[Dataset content]

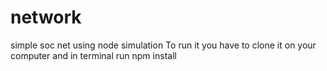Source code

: # network
simple soc net using node simulation
To run it you have to clone it on your computer and in terminal run npm install
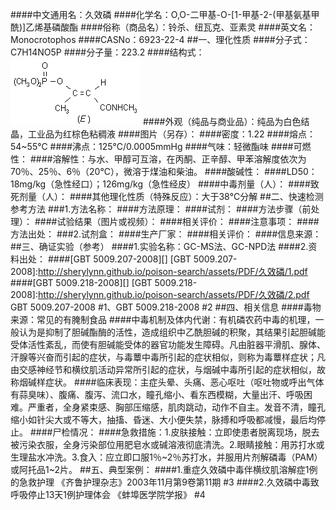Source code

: ####中文通用名：久效磷
####化学名：O,O-二甲基-O-[1-甲基-2-(甲基氨基甲酰)]乙烯基磷酸酯
####俗称（商品名）：铃杀、纽瓦克、亚素灵
####英文名：Monocrotophos
####CASNo：6923-22-4
##一、理化性质
####分子式：C7H14NO5P
####分子量：223.2
####结构式：![结构式](./assets/duwu/久效磷/@0结构式.gif)
####外观（纯品与商业品）：纯品为白色结晶，工业品为红棕色粘稠液
####图片（另存）：
####密度：1.22
####熔点：54~55℃
####沸点：125℃/0.0005mmHg
####气味：轻微酯味
####可燃性：
####溶解性：与水、甲醇可互溶，在丙酮、正辛醇、甲苯溶解度依次为70％、25％、6％（20℃），微溶于煤油和柴油。
####酸碱性：
####LD50：18mg/kg（急性经口）；126mg/kg（急性经皮）
####中毒剂量（人）：
####致死剂量（人）：
####其他理化性质（特殊反应）：大于38℃分解
##二、快速检测参考方法
###1.方法名称：
####方法原理：
####试剂：
####方法步骤（前处理）：
####试验结果（图片或视频）：
####相关评价：
####注意事项：
####方法出处：
###2.试剂盒：
####生产厂家：
####相关评价：
####信息来源：
##三、确证实验（参考）
####1.实验名称：GC-MS法、GC-NPD法
####2.资料出处：
####[GBT 5009.207-2008][]
[GBT 5009.207-2008]:http://sherylynn.github.io/poison-search/assets/PDF/久效磷/1.pdf
####[GBT 5009.218-2008][]
[GBT 5009.218-2008]:http://sherylynn.github.io/poison-search/assets/PDF/久效磷/2.pdf
GBT 5009.207-2008 #1、GBT 5009.218-2008 #2
##四、相关信息
####毒物来源：常见的有腌制食品
####中毒机制及体内代谢：有机磷农药中毒的机理，一般认为是抑制了胆碱酯酶的活性，造成组织中乙酰胆碱的积聚，其结果引起胆碱能受体活性紊乱，而使有胆碱能受体的器官功能发生障碍。凡由脏器平滑肌、腺体、汗腺等兴奋而引起的症状，与毒蕈中毒所引起的症状相似，则称为毒蕈样症状；凡由交感神经节和横纹肌活动异常所引起的症状，与烟碱中毒所引起的症状相似，故称烟碱样症状。
####临床表现：主症头晕、头痛、恶心呕吐（呕吐物或呼出气体有蒜臭味）、腹痛、腹泻、流口水，瞳孔缩小、看东西模糊，大量出汗、呼吸困难。严重者，全身紧束感、胸部压缩感，肌肉跳动，动作不自主。发音不清，瞳孔缩小如针尖大或不等大，抽搐、昏迷、大小便失禁，脉搏和呼吸都减慢，最后均停止。
####尸检情况：
####急救措施：1.皮肤接触：立即使患者脱离现场，脱去被污染衣服，全身污染部位用肥皂水或碱溶液彻底清洗。2.眼睛接触：用苏打水或生理盐水冲洗。3.食入：应立即口服1％~2％苏打水，并服用片剂解磷毒（PAM）或阿托品1~2片。
##五、典型案例：
####1.重症久效磷中毒伴横纹肌溶解症1例的急救护理 《齐鲁护理杂志》2003年11月第9卷第11期 #3
####2.久效磷中毒致呼吸停止13天1例护理体会 《蚌埠医学院学报》 #4
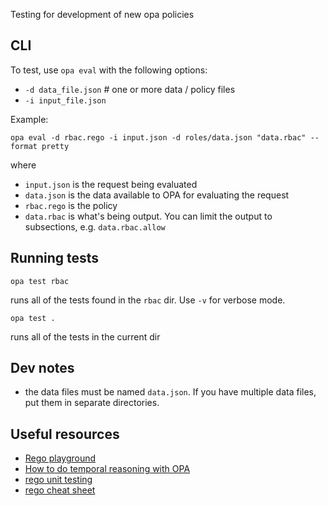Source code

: Testing for development of new opa policies

## CLI 

To test, use `opa eval` with the following options:
* `-d data_file.json`  # one or more data / policy files
* `-i input_file.json`

Example:

`opa eval -d rbac.rego -i input.json -d roles/data.json "data.rbac" --format pretty`

where 

* `input.json` is the request being evaluated
* `data.json` is the data available to OPA for evaluating the request 
* `rbac.rego` is the policy
* `data.rbac` is what's being output. You can limit the output to subsections, e.g. `data.rbac.allow`


## Running tests

`opa test rbac`

runs all of the tests found in the `rbac` dir. Use `-v` for verbose mode. 

`opa test .`

runs all of the tests in the current dir

## Dev notes

* the data files must be named `data.json`. If you have multiple data files, put them in separate directories. 

## Useful resources

* [Rego playground](https://play.openpolicyagent.org/)
* [How to do temporal reasoning with OPA](https://github.com/mhausenblas/temporal-opa)
* [rego unit testing](https://www.styra.com/blog/rego-unit-testing/)
* [rego cheat sheet](https://github.com/shubhi-8/RegoCheatSheetExamples)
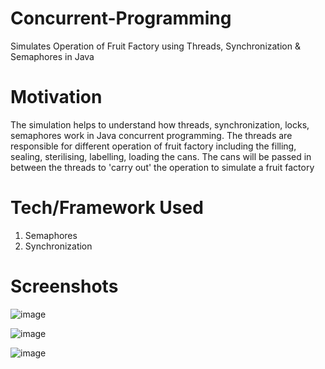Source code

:# Concurrent-Programming
Simulates Operation of Fruit Factory using Threads, Synchronization &amp; Semaphores in Java

# Motivation
The simulation helps to understand how threads, synchronization, locks, semaphores work in Java concurrent programming. The threads are responsible for different operation of fruit factory including the filling, sealing, sterilising, labelling, loading the cans. The cans will be passed in between the threads to 'carry out' the operation to simulate a fruit factory

# Tech/Framework Used
1. Semaphores
2. Synchronization

# Screenshots
![image](https://user-images.githubusercontent.com/63278063/116965476-80e3da00-ace0-11eb-9f28-458a974b5f15.png)

![image](https://user-images.githubusercontent.com/63278063/116965504-90632300-ace0-11eb-8e0e-9c30e90a2d67.png)

![image](https://user-images.githubusercontent.com/63278063/116965536-a53fb680-ace0-11eb-86e0-6c2f18a1b567.png)
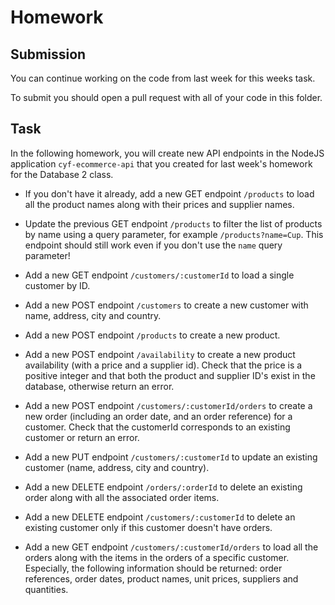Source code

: # Homework

## Submission

You can continue working on the code from last week for this weeks task.

To submit you should open a pull request with all of your code in this folder.

## Task

In the following homework, you will create new API endpoints in the NodeJS application `cyf-ecommerce-api` that you created for last week's homework for the Database 2 class.

- If you don't have it already, add a new GET endpoint `/products` to load all the product names along with their prices and supplier names.


- Update the previous GET endpoint `/products` to filter the list of products by name using a query parameter, for example `/products?name=Cup`. This endpoint should still work even if you don't use the `name` query parameter!

- Add a new GET endpoint `/customers/:customerId` to load a single customer by ID.

- Add a new POST endpoint `/customers` to create a new customer with name, address, city and country.

- Add a new POST endpoint `/products` to create a new product.

- Add a new POST endpoint `/availability` to create a new product availability (with a price and a supplier id). Check that the price is a positive integer and that both the product and supplier ID's exist in the database, otherwise return an error.

- Add a new POST endpoint `/customers/:customerId/orders` to create a new order (including an order date, and an order reference) for a customer. Check that the customerId corresponds to an existing customer or return an error.

- Add a new PUT endpoint `/customers/:customerId` to update an existing customer (name, address, city and country).

- Add a new DELETE endpoint `/orders/:orderId` to delete an existing order along with all the associated order items.

- Add a new DELETE endpoint `/customers/:customerId` to delete an existing customer only if this customer doesn't have orders.

- Add a new GET endpoint `/customers/:customerId/orders` to load all the orders along with the items in the orders of a specific customer. Especially, the following information should be returned: order references, order dates, product names, unit prices, suppliers and quantities.
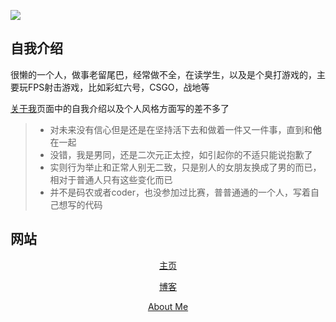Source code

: ![](https://user-images.githubusercontent.com/54032212/125687931-a207bb03-9160-42e2-b22e-713040ca8587.png)


## 自我介绍

很懒的一个人，做事老留尾巴，经常做不全，在读学生，以及是个臭打游戏的，主要玩FPS射击游戏，比如彩虹六号，CSGO，战地等

[关于我](http://about.mou.best)页面中的自我介绍以及个人风格方面写的差不多了


> - 对未来没有信心但是还是在坚持活下去和做着一件又一件事，直到和**他**在一起
> - 没错，我是男同，还是二次元正太控，如引起你的不适只能说抱歉了
> - 实则行为举止和正常人别无二致，只是别人的女朋友换成了男的而已，相对于普通人只有这些变化而已
> - 并不是码农或者coder，也没参加过比赛，普普通通的一个人，写着自己想写的代码

## 网站

<center>

[主页](https://mou.best)

[博客](https://mouz.xyz)

[About Me](https://about.mou.best)

</center>
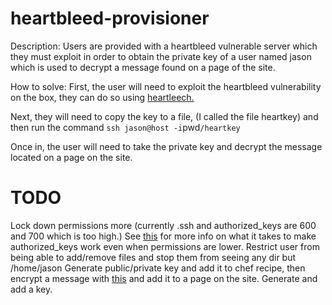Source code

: heartbleed-provisioner
======================

Description: Users are provided with a heartbleed vulnerable server which they must exploit in order to obtain the private key of a user named jason which is used to decrypt a message found on a page of the site.

How to solve: First, the user will need to exploit the heartbleed vulnerability on the box, they can do so using [heartleech.](https://github.com/robertdavidgraham/heartleech)

Next, they will need to copy the key to a file, (I called the file heartkey) and then run the command `ssh jason@host -i`pwd`/heartkey`

Once in, the user will need to take the private key and decrypt the message located on a page on the site.

TODO
====
Lock down permissions more (currently .ssh and authorized_keys are 600 and 700 which is too high.) See [this](http://wiki.centos.org/HowTos/Network/SecuringSSH#head-b726dd17be7e9657f8cae037c6ea70c1a032ca1f) for more info on what it takes to make authorized_keys work even when permissions are lower.
Restrict user from being able to add/remove files and stop them from seeing any dir but /home/jason
Generate public/private key and add it to chef recipe, then encrypt a message with [this](https://www.igolder.com/pgp/encryption/) and add it to a page on the site.
Generate and add a key.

[/Dataset content]

→ Task item: Which lines of the listing contain the string "sherylynn"? Copy each of them.

→ Completed task:
[GBT 5009.207-2008]:http://sherylynn.github.io/poison-search/assets/PDF/久效磷/1.pdf
[GBT 5009.218-2008]:http://sherylynn.github.io/poison-search/assets/PDF/久效磷/2.pdf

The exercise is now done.